Independent photo/Nora Peachin
They huddled around monitors with headsets on, repeating “CQ Field Day November 1 Foxtrot Sierra,” into microphones. N1FS, or November 1 Foxtrot Sierra, is the Addison County club’s call sign, issued in honor of Frank Somers, former Middlebury resident and charter member of the club. When Somers passed away, the organization adopted his initials for their call sign. “Sort of like a vanity license plate, but instead it’s a vanity call sign,” founding member Bruce Burgess commented.
Soon responses came in — jumbled voices answering with their respective signs, the tent filled with nonsensical combinations of numbers and words. Middlebury resident Kevin Emilio was at the helm, fielding a call from “Ohio or Michigan, based on the call sign.”
Emilio and Wilhelm began communicating with the man, and figured out he was calling from Michigan. The pair struggled to receive the call. “You’re getting wrecked,” Wilhelm laughed. “Is this why it’s called amateur radio?” Burgess contributed.
When they finally succeeded, they logged it on their computer. “Today is a competition, so points are awarded for each successful contact,” Wilhelm clarified.

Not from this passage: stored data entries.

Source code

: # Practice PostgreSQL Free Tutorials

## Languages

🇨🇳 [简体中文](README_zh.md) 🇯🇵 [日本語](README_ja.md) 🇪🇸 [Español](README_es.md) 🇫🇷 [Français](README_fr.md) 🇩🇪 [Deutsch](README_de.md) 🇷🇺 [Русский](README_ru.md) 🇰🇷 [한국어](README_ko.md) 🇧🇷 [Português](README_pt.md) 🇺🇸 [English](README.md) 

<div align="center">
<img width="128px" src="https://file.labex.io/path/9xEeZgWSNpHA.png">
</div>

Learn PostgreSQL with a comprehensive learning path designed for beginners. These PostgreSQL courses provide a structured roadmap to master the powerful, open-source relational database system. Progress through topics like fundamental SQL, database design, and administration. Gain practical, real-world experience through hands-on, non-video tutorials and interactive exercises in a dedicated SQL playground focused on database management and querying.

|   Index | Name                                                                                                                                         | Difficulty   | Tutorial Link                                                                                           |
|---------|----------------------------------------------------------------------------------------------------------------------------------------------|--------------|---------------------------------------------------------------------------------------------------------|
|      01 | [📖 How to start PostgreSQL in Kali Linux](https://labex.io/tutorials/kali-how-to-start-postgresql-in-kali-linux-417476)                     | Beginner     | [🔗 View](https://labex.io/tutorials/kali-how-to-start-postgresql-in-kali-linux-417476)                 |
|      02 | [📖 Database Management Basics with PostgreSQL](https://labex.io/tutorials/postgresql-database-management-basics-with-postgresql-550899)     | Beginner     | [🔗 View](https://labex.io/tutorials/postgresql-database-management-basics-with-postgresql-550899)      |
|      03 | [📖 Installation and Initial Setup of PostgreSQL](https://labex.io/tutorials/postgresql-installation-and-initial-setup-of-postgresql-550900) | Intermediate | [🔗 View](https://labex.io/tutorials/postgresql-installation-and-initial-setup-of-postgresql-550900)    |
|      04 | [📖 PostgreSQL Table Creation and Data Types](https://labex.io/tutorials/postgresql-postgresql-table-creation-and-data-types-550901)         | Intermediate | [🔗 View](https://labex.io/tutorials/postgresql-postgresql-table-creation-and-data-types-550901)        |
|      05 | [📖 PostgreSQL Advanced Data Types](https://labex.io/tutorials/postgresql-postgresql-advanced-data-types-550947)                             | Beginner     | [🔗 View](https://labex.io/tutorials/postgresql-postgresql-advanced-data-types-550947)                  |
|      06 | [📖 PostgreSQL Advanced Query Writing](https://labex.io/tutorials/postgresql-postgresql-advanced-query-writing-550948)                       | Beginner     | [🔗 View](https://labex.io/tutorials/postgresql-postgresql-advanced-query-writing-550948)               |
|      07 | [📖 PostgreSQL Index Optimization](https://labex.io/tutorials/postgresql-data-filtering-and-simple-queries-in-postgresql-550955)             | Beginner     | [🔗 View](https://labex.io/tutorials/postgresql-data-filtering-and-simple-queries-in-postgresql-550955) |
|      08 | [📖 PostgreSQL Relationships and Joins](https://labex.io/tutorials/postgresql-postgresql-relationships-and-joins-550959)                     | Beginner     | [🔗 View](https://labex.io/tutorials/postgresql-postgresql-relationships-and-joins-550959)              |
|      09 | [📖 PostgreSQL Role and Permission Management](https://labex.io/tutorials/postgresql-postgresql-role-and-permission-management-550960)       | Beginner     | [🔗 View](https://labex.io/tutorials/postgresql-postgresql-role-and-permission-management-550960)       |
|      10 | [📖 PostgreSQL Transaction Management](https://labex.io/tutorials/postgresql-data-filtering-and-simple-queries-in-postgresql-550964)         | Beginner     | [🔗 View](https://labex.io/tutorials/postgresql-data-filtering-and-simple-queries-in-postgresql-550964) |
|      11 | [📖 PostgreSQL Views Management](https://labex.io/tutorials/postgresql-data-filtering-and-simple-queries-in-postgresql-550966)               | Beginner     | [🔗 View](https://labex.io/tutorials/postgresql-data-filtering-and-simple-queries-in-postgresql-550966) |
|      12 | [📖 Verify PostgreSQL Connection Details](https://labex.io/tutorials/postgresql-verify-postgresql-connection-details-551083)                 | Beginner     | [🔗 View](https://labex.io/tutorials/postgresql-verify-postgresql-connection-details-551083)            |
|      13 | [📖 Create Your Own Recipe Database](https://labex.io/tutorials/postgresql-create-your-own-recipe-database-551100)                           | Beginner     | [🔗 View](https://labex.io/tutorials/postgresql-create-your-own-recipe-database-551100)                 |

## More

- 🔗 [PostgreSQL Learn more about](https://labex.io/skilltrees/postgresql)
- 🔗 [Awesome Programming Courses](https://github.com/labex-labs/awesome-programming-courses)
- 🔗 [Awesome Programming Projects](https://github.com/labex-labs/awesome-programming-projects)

Every June for approximately the past 25 years, the Addison County team has competed with over 40,000 users from all across North America. Participants come together for Field Days to share in their passion and expand their knowledge of ham radio operation.
Enthusiasm for amateur radio began growing in 1910. Now, over a century later, participants from nearly every country worldwide continue to communicate via Amateur Radio Bands and compete in frequent events like Field Day.
Emilio caught onto the trend in high school. He got his license in 1996, but when he started college he was inactive for years. Last year, Emilio regained interest when he broke his leg on duty as a Middlebury police officer and was out of work. “Brett and I were neighbors… when we realized we were both licensed amateur operators, he helped me get back on the air.”
“I like being able to contact people all over the world. When you can do it with a small piece of wire and an electronic box on your desk, it’s exciting,” Emilio said. Emilio also enjoys the local ham radio community. “We get together once a month for breakfast; we’re good friends.”
But Amateur Radio is more than just a fun hobby. Ham radio is also used to provide communication in emergency situations, because it does not rely on the Internet or any cell phone networks to operate.
“If we ever lose power or resources for a long period of time, we are still able to communicate worldwide using a generator, a car battery or a solar panel,” Emilio explained. For months following Hurricane Maria, communication with Puerto Rico was done strictly by amateur radio operators.
“In case of disasters or inclement weather, often it’s only the ham radio operators who can still communicate. We work with police and other rescue people to pass information along,” Burgess added.
So, hams use Field Days as an opportunity to simulate an emergency, in preparation for a real one. “There’s always roadblocks [during Field Days],” Emilio said, “but you improvise, and that’s what’s preparing you for an actual emergency.”
ADDISON COUNTY HAM radio club member Brett Wilhelm troubleshoots with the digital components at the Field Day event in New Haven on Saturday.
Independent photo/Nora Peachin
Burgess lamented the effect of modern technology on the ham radio experience. “The advent of cellphones has really taken away some of the excitement of trying to see who pops up on your receiver,” he said. Burgess’ daughter would tease her dad for his technological ineptitude, but “part of the excitement of radio is making a call and seeing who answers it. It could be anybody. You don’t have that with cellphones.”
Despite advancements in technology, the Addison County club appears to be going strong. Whether it is the thrill of competing, the love of local community, or the conversations with people all across the world, there seems to be something for everyone. At least, Wilhelm, Burgess and Emilio certainly seemed to think so.